The day after the Reaveys were killed the IRA shot dead ten innocent Protestant workers at nearby Kingsmill. Seamus said he would never forget walking up a wintry street in Bessbrook to attend the funeral of one of those men. “I felt desperately alone as a nationalist politician among those grieving unionists; I could hear my own footsteps.”
He witnessed the death of a young policeman, Snowdon Corkey, another neighbour, who was shot in the middle of Markethill where Seamus was waiting for his thirteen year old daughter, Orla, to come out of the chemists. He ran to the cattle truck under which Corkey had rolled and where the effluent from the cows was seeping down on top of him. “So there I was on my knees and the young policeman dying beside me. “Seamie,” he said. “Tell them all I love them.”
And then, after all the heartache, came the miracle of the peace process. Seamus was the SDLP’s lead negotiator in the twenty-two months of extremely difficult talks which led to the Good Friday Agreement. My favourite story was from the early hours of that Good Friday morning, when he and John Hume went down triumphantly to the Irish government’s room at Stormont to tell Bertie Ahern they had finally reached agreement with David Trimble’s Ulster Unionists.
As he was speaking what appeared to be a sleepwalking Mo Mowlam came in, shoeless as usual, looking like Lady Macbeth. “She sat down beside me, put her head on my shoulder and went to sleep. I let her rest there and carried on speaking. A few minutes later she lifted her head and in pure schoolgirl English exclaimed ‘Fucking brill, Seamus’ and went back to sleep. I think I may have been in tears at that point.”
Seamus Mallon was quite simply a great Irishman ‑ a “great Irish chieftain”, in the words of the eulogy by his close friend, the former Irish diplomat and first Southern joint secretary of the North South ministerial council, Tim O’Connor, at his funeral. He was a doughty fighter for peace, reconciliation and justice in the most harrowing of circumstances.
Despite his sometimes dour self-presentation, it was difficult to find a Northern politician of any stripe to say a bad word about him. John Taylor called him “a good friend who will work for the good of Northern Ireland”. For Rita O’Hare of Sinn Féin, he was “a tough negotiator, a formidable opponent, but always honest and honourable.” The surgeon and senator John Robb said his main strength was “his simple, absolute, complete integrity”.“I would trust Seamus Mallon with my life.
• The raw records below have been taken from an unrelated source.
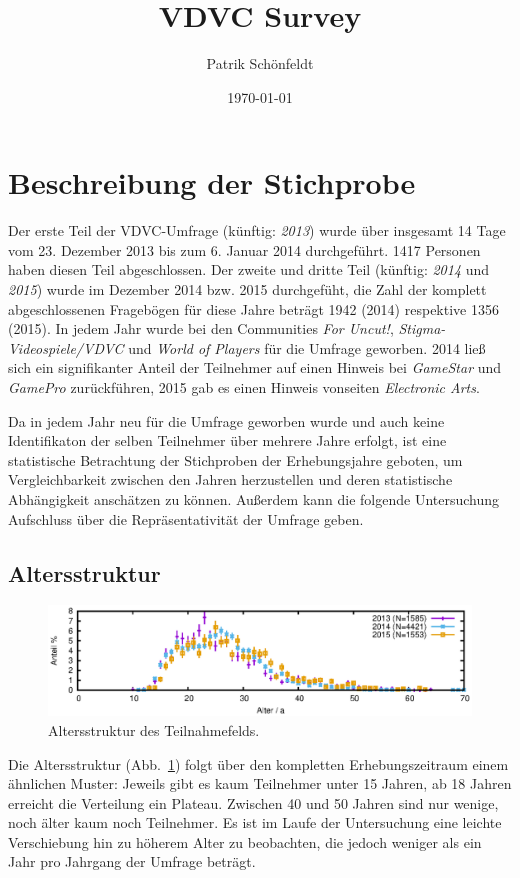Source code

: \documentclass[11pt]{scrartcl}
\title{VDVC Survey}
\author{Patrik Schönfeldt}
\date{\today}
\begin{document}
\maketitle

\section{Beschreibung der Stichprobe}
Der erste Teil der VDVC-Umfrage (künftig: \emph{2013}) wurde über insgesamt 14 Tage
vom 23. Dezember 2013 bis zum 6. Januar 2014 durchgeführt.
1417 Personen haben diesen Teil abgeschlossen.
Der zweite und dritte Teil (künftig: \emph{2014} und \emph{2015})
wurde im Dezember 2014 bzw. 2015 durchgefüht,
die Zahl der komplett abgeschlossenen Fragebögen für diese Jahre beträgt 
1942 (2014) respektive 1356 (2015).
In jedem Jahr wurde bei den Communities \emph{For Uncut!},
\emph{Stigma-Videospiele/VDVC} und \emph{World of Players} für die Umfrage
geworben.
2014 ließ sich ein signifikanter Anteil der Teilnehmer auf einen
Hinweis bei \emph{GameStar} und \emph{GamePro} zurückführen,
2015 gab es einen Hinweis vonseiten \emph{Electronic Arts}.

Da in jedem Jahr neu für die Umfrage geworben wurde und auch keine
Identifikaton der selben Teilnehmer über mehrere Jahre erfolgt,
ist eine statistische Betrachtung der Stichproben der Erhebungsjahre
geboten,
um Vergleichbarkeit zwischen den Jahren herzustellen und deren
statistische Abhängigkeit anschätzen zu können.
Außerdem kann die folgende Untersuchung
Aufschluss über die Repräsentativität der Umfrage geben.


\subsection{Altersstruktur}

\begin{figure}[htbp]
	\centering
	\includegraphics[width=15cm]{vgl/alter}
	\caption[Altersstruktur]
	{Altersstruktur des Teilnahmefelds.}
	\label{fig:alter}
\end{figure}

Die Altersstruktur (Abb.~\ref{fig:alter}) folgt über
den kompletten Erhebungszeitraum einem	ähnlichen Muster:
Jeweils gibt es kaum Teilnehmer unter 15 Jahren,
ab 18 Jahren erreicht die Verteilung ein Plateau.
Zwischen 40 und 50 Jahren sind nur wenige, noch älter kaum noch Teilnehmer.
Es ist im Laufe der Untersuchung eine leichte Verschiebung hin zu höherem
Alter zu beobachten, die jedoch weniger als ein Jahr pro Jahrgang der Umfrage
beträgt.
\end{document}
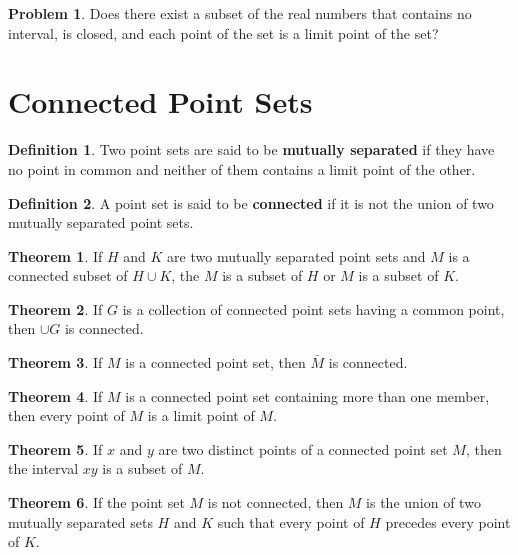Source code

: \documentclass{article}
\theoremstyle{definition}
\newtheorem{definition}{Definition}
\newtheorem{theorem}{Theorem}
\theoremstyle{definition}
\newtheorem{problem}{Problem}
\theoremstyle{plain}
\begin{document}
\begin{problem}
  Does there exist a subset of the real numbers that contains no interval, is
  closed, and each point of the set is a limit point of the set?
\end{problem}

\section*{Connected Point Sets}

\begin{definition}
  Two point sets are said to be \textbf{mutually separated} if they have no
  point in common and neither of them contains a limit point of the other.
\end{definition}

\begin{definition}
  A point set is said to be \textbf{connected} if it is not the union of two
  mutually separated point sets.
\end{definition}

\begin{theorem}
  If $H$ and $K$ are two mutually separated point sets and $M$ is a connected
  subset of $H \cup K$, the $M$ is a subset of $H$ or $M$ is a subset of $K$.
\end{theorem}

\begin{theorem}
  If $G$ is a collection of connected point sets having a common point, then
  $\cup G$ is connected.
\end{theorem}

\begin{theorem}
  If $M$ is a connected point set, then $\bar{M}$ is
  connected.
\end{theorem}

\begin{theorem}
  If $M$ is a connected point set containing more than one member, then every
  point of $M$ is a limit point of $M$.
\end{theorem}

\begin{theorem}
  If $x$ and $y$ are two distinct points of a connected
  point set $M$, then the interval $xy$ is a subset of $M$.
\end{theorem}

\begin{theorem}
  If the point set $M$ is not connected, then $M$ is the
  union of two mutually separated sets $H$ and $K$ such that every point of $H$
  precedes every point of $K$.
\end{theorem}
\end{document}
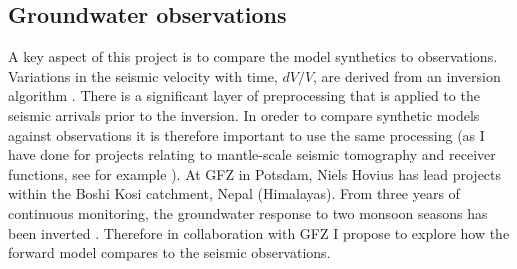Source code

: \subsection{Groundwater observations}

A key aspect of this project is to compare the model synthetics to observations. Variations in the seismic velocity with time, $dV/V$, are derived from an inversion algorithm \citep[e.g.][]{lecocq-etal-2017,clements-2018}. There is a significant layer of preprocessing that is applied to the seismic arrivals prior to the inversion. In oreder to compare synthetic models against observations it is therefore important to use the same processing (as I have done for projects relating to mantle-scale seismic tomography and receiver functions, see for example \citealp{goes-etal-2012,armitage-etal-2015,civiero-etal-2019}). At GFZ in Potsdam, Niels Hovius has lead projects within the Boshi Kosi catchment, Nepal (Himalayas). From three years of continuous monitoring, the groundwater response to two monsoon seasons has been inverted \citep{illien-etal-2020}. Therefore in collaboration with GFZ I propose to explore how the forward model compares to the seismic observations.

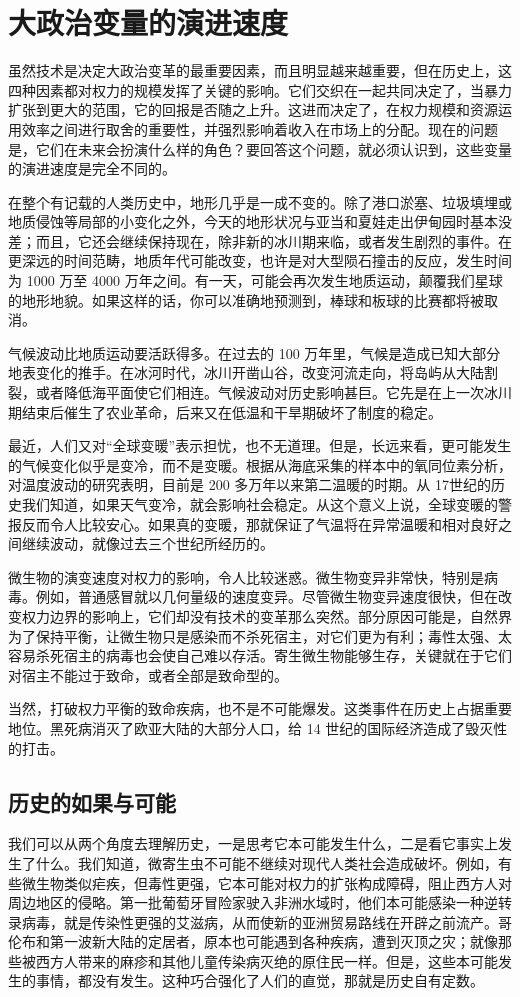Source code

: \section{大政治变量的演进速度}
虽然技术是决定大政治变革的最重要因素，而且明显越来越重要，但在历史上，这四种因素都对权力的规模发挥了关键的影响。它们交织在一起共同决定了，当暴力扩张到更大的范围，它的回报是否随之上升。这进而决定了，在权力规模和资源运用效率之间进行取舍的重要性，并强烈影响着收入在市场上的分配。现在的问题是，它们在未来会扮演什么样的角色？要回答这个问题，就必须认识到，这些变量的演进速度是完全不同的。

在整个有记载的人类历史中，地形几乎是一成不变的。除了港口淤塞、垃圾填埋或地质侵蚀等局部的小变化之外，今天的地形状况与亚当和夏娃走出伊甸园时基本没差；而且，它还会继续保持现在，除非新的冰川期来临，或者发生剧烈的事件。在更深远的时间范畴，地质年代可能改变，也许是对大型陨石撞击的反应，发生时间为 1000 万至 4000 万年之间。有一天，可能会再次发生地质运动，颠覆我们星球的地形地貌。如果这样的话，你可以准确地预测到，棒球和板球的比赛都将被取消。

气候波动比地质运动要活跃得多。在过去的 100 万年里，气候是造成已知大部分地表变化的推手。在冰河时代，冰川开凿山谷，改变河流走向，将岛屿从大陆割裂，或者降低海平面使它们相连。气候波动对历史影响甚巨。它先是在上一次冰川期结束后催生了农业革命，后来又在低温和干旱期破坏了制度的稳定。

最近，人们又对“全球变暖”表示担忧，也不无道理。但是，长远来看，更可能发生的气候变化似乎是变冷，而不是变暖。根据从海底采集的样本中的氧同位素分析，对温度波动的研究表明，目前是 200 多万年以来第二温暖的时期。从 17世纪的历史我们知道，如果天气变冷，就会影响社会稳定。从这个意义上说，全球变暖的警报反而令人比较安心。如果真的变暖，那就保证了气温将在异常温暖和相对良好之间继续波动，就像过去三个世纪所经历的。

微生物的演变速度对权力的影响，令人比较迷惑。微生物变异非常快，特别是病毒。例如，普通感冒就以几何量级的速度变异。尽管微生物变异速度很快，但在改变权力边界的影响上，它们却没有技术的变革那么突然。部分原因可能是，自然界为了保持平衡，让微生物只是感染而不杀死宿主，对它们更为有利；毒性太强、太容易杀死宿主的病毒也会使自己难以存活。寄生微生物能够生存，关键就在于它们对宿主不能过于致命，或者全部是致命型的。

当然，打破权力平衡的致命疾病，也不是不可能爆发。这类事件在历史上占据重要地位。黑死病消灭了欧亚大陆的大部分人口，给 14 世纪的国际经济造成了毁灭性的打击。

\subsection{历史的如果与可能}
我们可以从两个角度去理解历史，一是思考它本可能发生什么，二是看它事实上发生了什么。我们知道，微寄生虫不可能不继续对现代人类社会造成破坏。例如，有些微生物类似疟疾，但毒性更强，它本可能对权力的扩张构成障碍，阻止西方人对周边地区的侵略。第一批葡萄牙冒险家驶入非洲水域时，他们本可能感染一种逆转录病毒，就是传染性更强的艾滋病，从而使新的亚洲贸易路线在开辟之前流产。哥伦布和第一波新大陆的定居者，原本也可能遇到各种疾病，遭到灭顶之灾；就像那些被西方人带来的麻疹和其他儿童传染病灭绝的原住民一样。但是，这些本可能发生的事情，都没有发生。这种巧合强化了人们的直觉，那就是历史自有定数。

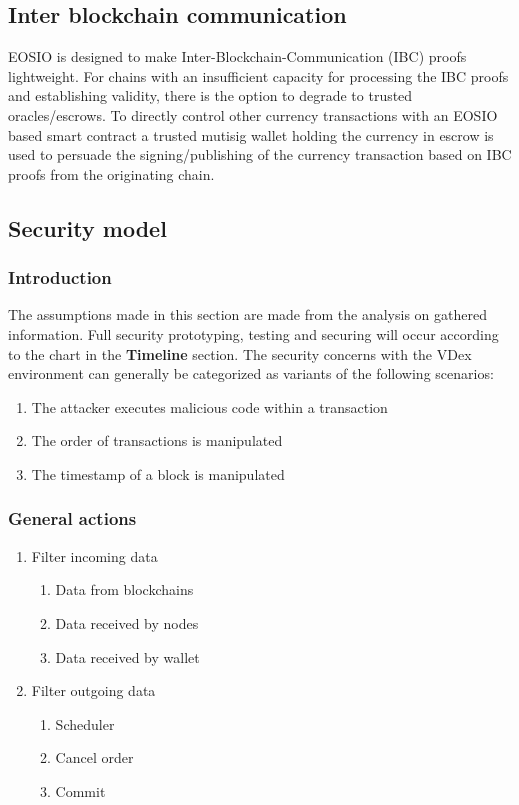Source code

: \documentclass[]{article}
\begin{document}
\subsection{Inter blockchain communication}
EOSIO is designed to make Inter-Blockchain-Communication (IBC) proofs lightweight. 
For chains with an insufficient capacity for processing the  IBC proofs and establishing validity, 
there is the option to degrade to trusted oracles/escrows.
To directly control other currency transactions with an
EOSIO based smart contract a trusted mutisig wallet holding the currency 
in escrow is used to persuade the signing/publishing of the currency 
transaction based on IBC proofs from the originating chain.	
\subsection{Security model}
\subsubsection{Introduction}
The assumptions made in this section are made from the analysis on gathered information.
Full security prototyping, testing and securing will occur according to the chart in the \textbf{Timeline} section. 
The security concerns with the VDex environment can generally be categorized as variants of the following scenarios:
	\begin{enumerate}
		\item The attacker executes malicious code within a transaction
		\item The order of transactions is manipulated
		\item The timestamp of a block is manipulated
	\end{enumerate}
	\subsubsection{General actions}
		\begin{enumerate}	
		\item{Filter incoming data} 
		\begin{enumerate}
			\item Data from blockchains
			\item Data received by nodes
			\item Data received by wallet
		\end{enumerate}
		\item {Filter outgoing data}
		\begin{enumerate}
			\item Scheduler
			\item Cancel order
			\item Commit
		\end{enumerate}
	\end{enumerate}
\end{document}
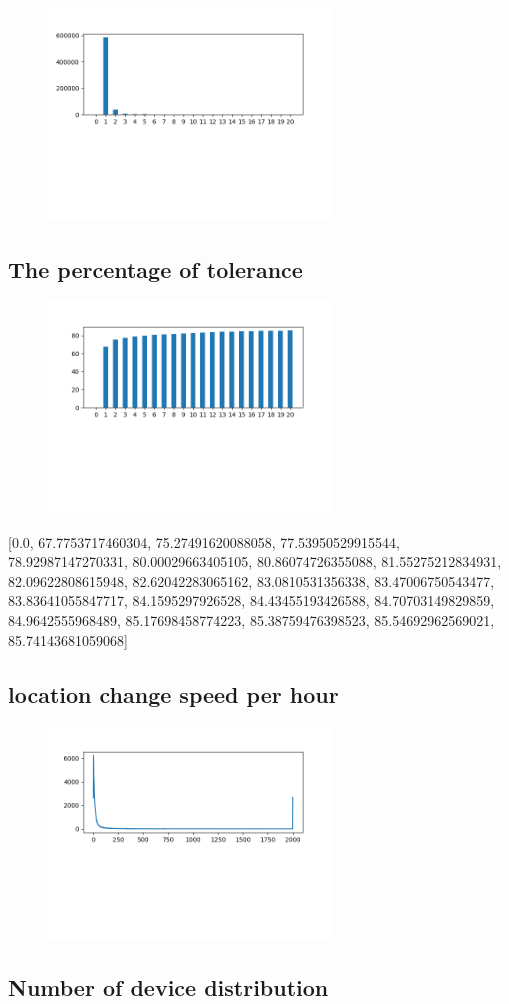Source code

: \documentclass[10pt, conference, compsocconf]{IEEEtran}
\begin{document}
\begin{figure}[H]\centering\includegraphics[width=75mm,scale=0.5]{BasedonClientIDnumberofusersfingerprint}\end{figure}\subsection{The percentage of tolerance}
\begin{figure}[H]\centering\includegraphics[width=75mm,scale=0.5]{BasedonClientIDtolerance}\end{figure}[0.0, 67.7753717460304, 75.27491620088058, 77.53950529915544, 78.92987147270331, 80.00029663405105, 80.86074726355088, 81.55275212834931, 82.09622808615948, 82.62042283065162, 83.0810531356338, 83.47006750543477, 83.83641055847717, 84.1595297926528, 84.43455193426588, 84.70703149829859, 84.9642555968489, 85.17698458774223, 85.38759476398523, 85.54692962569021, 85.74143681059068]\subsection{location change speed per hour}
\begin{figure}[H]\centering\includegraphics[width=75mm,scale=0.5]{BasedonClientIDlocationchange}\end{figure}\subsection{Number of device distribution}
\end{document}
I wouldn’t say that about many other politicians on my side or the other side,” said Ken Maginnis.
Above all, he was a genuinely good man. Sean Ó hUiginn, the senior Irish diplomat who was one of the architects of the peace process, said: “He personified the decent, put-upon strand of Northern nationalism in a wonderfully attractive way. People in the Republic would say that if this good, honourable man is complaining, there must be something to his complaints. He thus had a very important and under-appreciated role in keeping the benign elements in the South engaged to some extent with the North during the Troubles, rather than falling back into the easy distancing mechanism that all Northerners were as bad as each other and were impossible people who could not be talked to or reasoned with.” In 2001 he gave up the possibility of leading his beloved SDLP in order to stand down as deputy first minister to care for his even more beloved wife, Gertrude, who was seriously ill with dementia.
They do not make politicians like Seamus Mallon these days. Northern Ireland will be lucky to see his like again.